> [Requirement] Exactly the lines from the start of the data below through the line containing "## Adversaries" must be returned, and no others.

━━━

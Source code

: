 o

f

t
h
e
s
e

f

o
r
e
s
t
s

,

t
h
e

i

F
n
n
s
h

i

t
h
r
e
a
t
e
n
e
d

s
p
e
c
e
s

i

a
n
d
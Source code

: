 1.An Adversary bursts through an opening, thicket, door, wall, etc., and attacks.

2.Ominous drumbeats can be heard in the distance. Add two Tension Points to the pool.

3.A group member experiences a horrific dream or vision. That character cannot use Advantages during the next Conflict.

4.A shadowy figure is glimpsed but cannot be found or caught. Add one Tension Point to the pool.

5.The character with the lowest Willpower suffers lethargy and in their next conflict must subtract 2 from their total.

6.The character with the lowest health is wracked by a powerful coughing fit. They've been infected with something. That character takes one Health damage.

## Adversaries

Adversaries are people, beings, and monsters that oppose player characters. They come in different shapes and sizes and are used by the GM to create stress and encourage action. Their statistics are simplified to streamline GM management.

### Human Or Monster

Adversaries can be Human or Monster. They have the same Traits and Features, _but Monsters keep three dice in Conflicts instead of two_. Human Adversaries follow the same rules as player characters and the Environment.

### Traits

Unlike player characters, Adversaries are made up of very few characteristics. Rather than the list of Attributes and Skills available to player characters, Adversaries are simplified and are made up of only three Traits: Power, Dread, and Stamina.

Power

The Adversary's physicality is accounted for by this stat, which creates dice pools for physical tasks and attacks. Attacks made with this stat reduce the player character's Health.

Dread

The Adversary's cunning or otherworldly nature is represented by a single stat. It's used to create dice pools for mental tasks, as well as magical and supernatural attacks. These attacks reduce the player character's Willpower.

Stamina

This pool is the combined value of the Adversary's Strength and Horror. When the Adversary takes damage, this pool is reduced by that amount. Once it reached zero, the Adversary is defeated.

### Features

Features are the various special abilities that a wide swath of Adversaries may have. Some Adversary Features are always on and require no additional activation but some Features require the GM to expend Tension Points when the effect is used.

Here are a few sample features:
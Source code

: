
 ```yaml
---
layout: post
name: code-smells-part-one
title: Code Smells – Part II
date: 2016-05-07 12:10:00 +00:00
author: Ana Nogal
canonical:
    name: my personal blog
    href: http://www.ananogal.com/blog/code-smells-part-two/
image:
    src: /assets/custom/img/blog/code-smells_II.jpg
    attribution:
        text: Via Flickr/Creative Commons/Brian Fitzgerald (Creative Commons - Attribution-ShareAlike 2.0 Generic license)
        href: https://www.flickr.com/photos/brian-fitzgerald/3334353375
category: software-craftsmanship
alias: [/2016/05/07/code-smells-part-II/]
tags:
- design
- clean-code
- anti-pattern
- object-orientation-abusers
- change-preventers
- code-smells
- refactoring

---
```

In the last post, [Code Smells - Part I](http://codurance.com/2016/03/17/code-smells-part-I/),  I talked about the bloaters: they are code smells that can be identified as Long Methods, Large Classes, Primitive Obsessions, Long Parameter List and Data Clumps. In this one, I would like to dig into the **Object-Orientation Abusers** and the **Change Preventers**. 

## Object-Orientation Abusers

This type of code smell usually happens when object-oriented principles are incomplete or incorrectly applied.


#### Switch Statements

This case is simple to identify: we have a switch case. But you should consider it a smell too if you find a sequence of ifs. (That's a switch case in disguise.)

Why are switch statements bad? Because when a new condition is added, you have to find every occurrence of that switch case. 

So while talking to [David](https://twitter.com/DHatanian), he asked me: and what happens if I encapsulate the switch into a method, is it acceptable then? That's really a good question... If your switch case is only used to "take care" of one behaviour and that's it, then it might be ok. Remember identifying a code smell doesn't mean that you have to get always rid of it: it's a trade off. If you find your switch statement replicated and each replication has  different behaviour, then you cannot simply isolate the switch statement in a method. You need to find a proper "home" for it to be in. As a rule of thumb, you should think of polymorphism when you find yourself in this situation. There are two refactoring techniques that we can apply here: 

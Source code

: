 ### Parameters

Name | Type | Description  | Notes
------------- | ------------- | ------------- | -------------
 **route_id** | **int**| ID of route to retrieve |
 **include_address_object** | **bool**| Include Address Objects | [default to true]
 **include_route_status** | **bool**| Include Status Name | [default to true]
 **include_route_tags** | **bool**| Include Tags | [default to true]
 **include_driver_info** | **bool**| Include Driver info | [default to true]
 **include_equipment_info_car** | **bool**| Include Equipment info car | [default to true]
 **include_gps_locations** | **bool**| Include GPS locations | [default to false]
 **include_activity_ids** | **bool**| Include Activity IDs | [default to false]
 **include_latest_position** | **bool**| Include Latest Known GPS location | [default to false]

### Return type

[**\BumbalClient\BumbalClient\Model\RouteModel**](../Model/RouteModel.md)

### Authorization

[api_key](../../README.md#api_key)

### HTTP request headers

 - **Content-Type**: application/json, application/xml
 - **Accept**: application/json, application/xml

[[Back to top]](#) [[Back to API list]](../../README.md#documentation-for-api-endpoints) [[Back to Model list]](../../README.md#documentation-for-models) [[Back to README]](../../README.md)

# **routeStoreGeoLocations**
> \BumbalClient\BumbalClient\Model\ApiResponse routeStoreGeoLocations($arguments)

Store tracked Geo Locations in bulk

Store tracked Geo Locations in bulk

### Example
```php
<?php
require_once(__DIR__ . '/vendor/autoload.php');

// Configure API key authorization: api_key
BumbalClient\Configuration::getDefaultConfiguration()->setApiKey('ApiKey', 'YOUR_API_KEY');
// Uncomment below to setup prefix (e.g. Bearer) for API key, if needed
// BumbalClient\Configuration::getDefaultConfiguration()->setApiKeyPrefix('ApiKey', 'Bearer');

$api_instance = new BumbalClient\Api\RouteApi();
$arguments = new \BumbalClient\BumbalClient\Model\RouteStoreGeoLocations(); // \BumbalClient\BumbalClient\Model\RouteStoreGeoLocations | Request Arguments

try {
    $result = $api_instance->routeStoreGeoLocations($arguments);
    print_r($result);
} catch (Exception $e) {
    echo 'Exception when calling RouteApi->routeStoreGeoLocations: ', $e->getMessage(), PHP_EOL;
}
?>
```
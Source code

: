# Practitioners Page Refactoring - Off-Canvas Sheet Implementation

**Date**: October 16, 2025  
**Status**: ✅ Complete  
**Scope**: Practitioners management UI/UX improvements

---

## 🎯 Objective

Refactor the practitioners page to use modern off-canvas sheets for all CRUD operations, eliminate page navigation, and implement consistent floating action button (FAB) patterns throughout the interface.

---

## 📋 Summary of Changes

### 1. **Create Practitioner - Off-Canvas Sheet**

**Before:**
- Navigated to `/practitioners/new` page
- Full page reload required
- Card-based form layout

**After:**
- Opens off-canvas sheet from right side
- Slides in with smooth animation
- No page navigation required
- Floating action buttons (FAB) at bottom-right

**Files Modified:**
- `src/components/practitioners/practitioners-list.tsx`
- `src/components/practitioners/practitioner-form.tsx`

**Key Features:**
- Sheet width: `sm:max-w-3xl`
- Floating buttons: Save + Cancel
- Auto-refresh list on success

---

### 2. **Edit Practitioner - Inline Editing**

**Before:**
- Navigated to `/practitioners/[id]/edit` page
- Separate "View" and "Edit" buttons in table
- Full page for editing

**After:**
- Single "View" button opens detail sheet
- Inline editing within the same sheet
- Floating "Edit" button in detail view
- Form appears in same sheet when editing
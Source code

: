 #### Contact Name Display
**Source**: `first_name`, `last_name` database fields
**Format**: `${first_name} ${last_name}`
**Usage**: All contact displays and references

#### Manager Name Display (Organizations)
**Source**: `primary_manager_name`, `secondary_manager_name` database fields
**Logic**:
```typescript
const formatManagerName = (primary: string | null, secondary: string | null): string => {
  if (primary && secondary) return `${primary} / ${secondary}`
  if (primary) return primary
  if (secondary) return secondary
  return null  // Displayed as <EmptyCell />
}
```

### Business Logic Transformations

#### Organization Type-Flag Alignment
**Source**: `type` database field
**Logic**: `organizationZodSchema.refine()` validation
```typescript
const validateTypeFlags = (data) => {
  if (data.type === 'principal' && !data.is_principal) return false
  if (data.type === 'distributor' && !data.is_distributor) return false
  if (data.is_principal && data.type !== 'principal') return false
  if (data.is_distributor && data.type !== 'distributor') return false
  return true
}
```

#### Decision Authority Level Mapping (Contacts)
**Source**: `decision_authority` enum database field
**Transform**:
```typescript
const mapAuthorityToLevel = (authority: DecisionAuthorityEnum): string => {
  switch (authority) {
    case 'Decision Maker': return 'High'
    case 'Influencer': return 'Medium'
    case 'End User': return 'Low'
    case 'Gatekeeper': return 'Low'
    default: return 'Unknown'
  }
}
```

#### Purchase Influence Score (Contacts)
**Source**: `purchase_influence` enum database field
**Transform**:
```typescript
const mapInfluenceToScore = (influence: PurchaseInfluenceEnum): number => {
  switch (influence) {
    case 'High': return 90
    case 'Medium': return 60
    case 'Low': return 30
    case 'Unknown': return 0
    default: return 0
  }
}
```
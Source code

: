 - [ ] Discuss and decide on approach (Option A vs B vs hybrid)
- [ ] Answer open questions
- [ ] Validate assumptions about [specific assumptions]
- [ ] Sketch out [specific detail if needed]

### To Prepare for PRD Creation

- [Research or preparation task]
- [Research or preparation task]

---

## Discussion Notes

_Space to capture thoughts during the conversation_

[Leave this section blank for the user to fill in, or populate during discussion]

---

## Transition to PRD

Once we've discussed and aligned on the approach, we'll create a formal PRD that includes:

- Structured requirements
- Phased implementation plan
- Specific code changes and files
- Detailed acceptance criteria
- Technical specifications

━━━

> [Response area]
Source code

: o

f

t
h
e
s
e

f

o
r
e
s
t
s

,

t
h
e

i

F
n
n
s
h

i

t
h
r
e
a
t
e
n
e
d

s
p
e
c
e
s

i

a
n
d
Source code

: 1.An Adversary bursts through an opening, thicket, door, wall, etc., and attacks.

2.Ominous drumbeats can be heard in the distance. Add two Tension Points to the pool.

3.A group member experiences a horrific dream or vision. That character cannot use Advantages during the next Conflict.

4.A shadowy figure is glimpsed but cannot be found or caught. Add one Tension Point to the pool.

5.The character with the lowest Willpower suffers lethargy and in their next conflict must subtract 2 from their total.

6.The character with the lowest health is wracked by a powerful coughing fit. They've been infected with something. That character takes one Health damage.

## Adversaries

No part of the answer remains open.